The wind and tide had changed enough that I was able to make the bridge without tacking, but my approach angle was oblique enough that I knew I wouldn’t be able to go under the bridge in the channel, with its long bolsters. This was a good thing, for if I had tried, I’d likely be maritime kindling right now, as the boaters going under the bridge made the ones near Picnic Island seem positively intelligent and courteous. I cleared the bridge to the west, crossed the channel, and immediately found myself hemmed in between the shallows and even bigger McYachts, some of which blew by me with less than 30′ of distance, even though they had hundreds of yards to use. I am convinced that some of them harbor a not-so-secret desire to swamp and/or sink small craft.

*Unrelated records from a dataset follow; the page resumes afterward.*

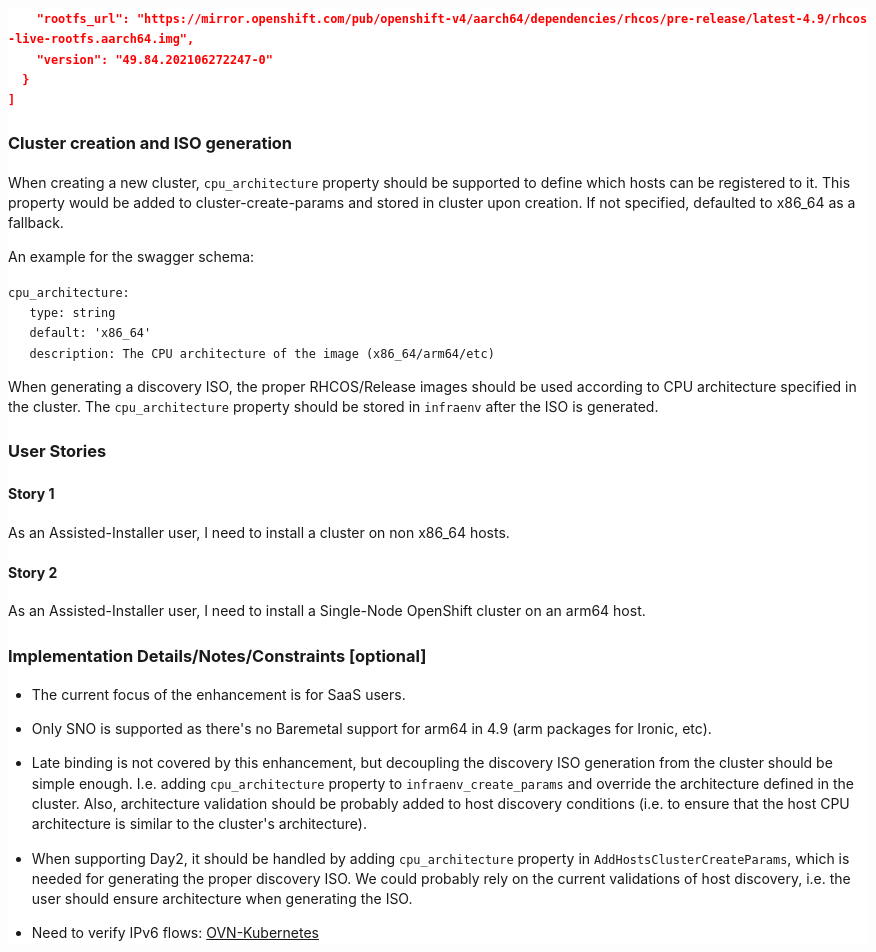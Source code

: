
 ```json
    "rootfs_url": "https://mirror.openshift.com/pub/openshift-v4/aarch64/dependencies/rhcos/pre-release/latest-4.9/rhcos-live-rootfs.aarch64.img",
    "version": "49.84.202106272247-0"
  }
]
```

### Cluster creation and ISO generation

When creating a new cluster, `cpu_architecture` property should be supported to define which hosts can be registered to it. This property would be added to cluster-create-params and stored in cluster upon creation. If not specified, defaulted to x86_64 as a fallback.

An example for the swagger schema:

```
cpu_architecture:
   type: string
   default: 'x86_64'
   description: The CPU architecture of the image (x86_64/arm64/etc)
```

When generating a discovery ISO, the proper RHCOS/Release images should be used according to CPU architecture specified in the cluster. The `cpu_architecture` property should be stored in `infraenv` after the ISO is generated.

### User Stories

#### Story 1

As an Assisted-Installer user, I need to install a cluster on non x86_64 hosts.

#### Story 2

As an Assisted-Installer user, I need to install a Single-Node OpenShift cluster on an arm64 host.

### Implementation Details/Notes/Constraints [optional]

- The current focus of the enhancement is for SaaS users.

- Only SNO is supported as there's no Baremetal support for arm64 in 4.9 (arm packages for Ironic, etc).

- Late binding is not covered by this enhancement, but decoupling the discovery ISO generation from the cluster should be simple enough. I.e. adding `cpu_architecture` property to `infraenv_create_params` and override the architecture defined in the cluster. Also, architecture validation should be probably added to host discovery conditions (i.e. to ensure that the host CPU architecture is similar to the cluster's architecture).

- When supporting Day2, it should be handled by adding `cpu_architecture` property in `AddHostsClusterCreateParams`, which is needed for generating the proper discovery ISO. We could probably rely on the current validations of host discovery, i.e. the user should ensure architecture when generating the ISO.

- Need to verify IPv6 flows: [OVN-Kubernetes](https://github.com/ovn-org/ovn-kubernetes)
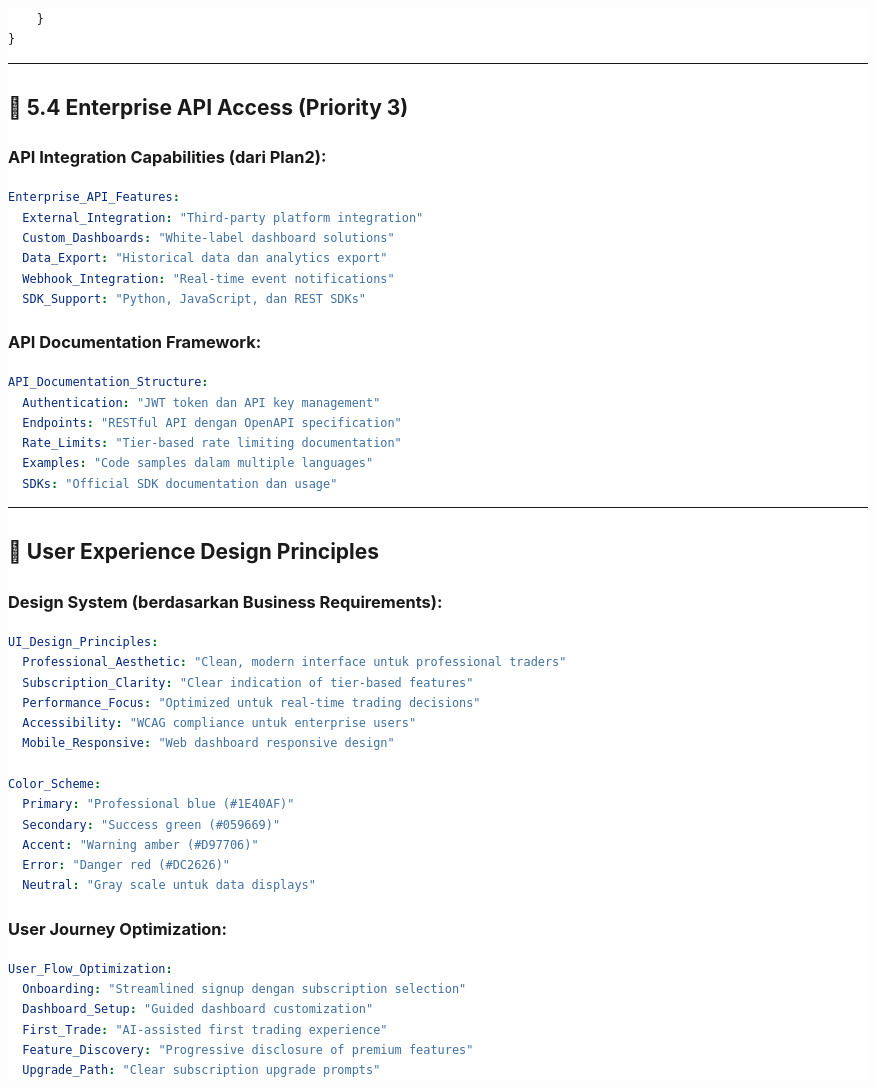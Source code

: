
 ```python
    }
}
```

---

## 🔌 5.4 Enterprise API Access (Priority 3)

### **API Integration Capabilities** (dari Plan2):
```yaml
Enterprise_API_Features:
  External_Integration: "Third-party platform integration"
  Custom_Dashboards: "White-label dashboard solutions"
  Data_Export: "Historical data dan analytics export"
  Webhook_Integration: "Real-time event notifications"
  SDK_Support: "Python, JavaScript, dan REST SDKs"
```

### **API Documentation Framework**:
```yaml
API_Documentation_Structure:
  Authentication: "JWT token dan API key management"
  Endpoints: "RESTful API dengan OpenAPI specification"
  Rate_Limits: "Tier-based rate limiting documentation"
  Examples: "Code samples dalam multiple languages"
  SDKs: "Official SDK documentation dan usage"
```

---

## 🎨 User Experience Design Principles

### **Design System** (berdasarkan Business Requirements):
```yaml
UI_Design_Principles:
  Professional_Aesthetic: "Clean, modern interface untuk professional traders"
  Subscription_Clarity: "Clear indication of tier-based features"
  Performance_Focus: "Optimized untuk real-time trading decisions"
  Accessibility: "WCAG compliance untuk enterprise users"
  Mobile_Responsive: "Web dashboard responsive design"

Color_Scheme:
  Primary: "Professional blue (#1E40AF)"
  Secondary: "Success green (#059669)"
  Accent: "Warning amber (#D97706)"
  Error: "Danger red (#DC2626)"
  Neutral: "Gray scale untuk data displays"
```

### **User Journey Optimization**:
```yaml
User_Flow_Optimization:
  Onboarding: "Streamlined signup dengan subscription selection"
  Dashboard_Setup: "Guided dashboard customization"
  First_Trade: "AI-assisted first trading experience"
  Feature_Discovery: "Progressive disclosure of premium features"
  Upgrade_Path: "Clear subscription upgrade prompts"
```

The wind was actually fairly light for the sea state, and Discovery’s motion was a bit jerky and abrupt, with waves and wakes alike slamming our starboard side, occasionally breaking over the gunwale. I briefly thought about taking the ICW route, but the weather, wind, and waves looked to be about as good as I could get for the shot to Marco Island and Cape Romano, so I settled in for a close reach on a compass course of 150, knowing my course would round out a bit closer to south as I progressed. And the wind was rounding as well, so it looked like I’d stay on a close reach, with a single reefed main, full jib, and lumpy seas for the next six hours or so.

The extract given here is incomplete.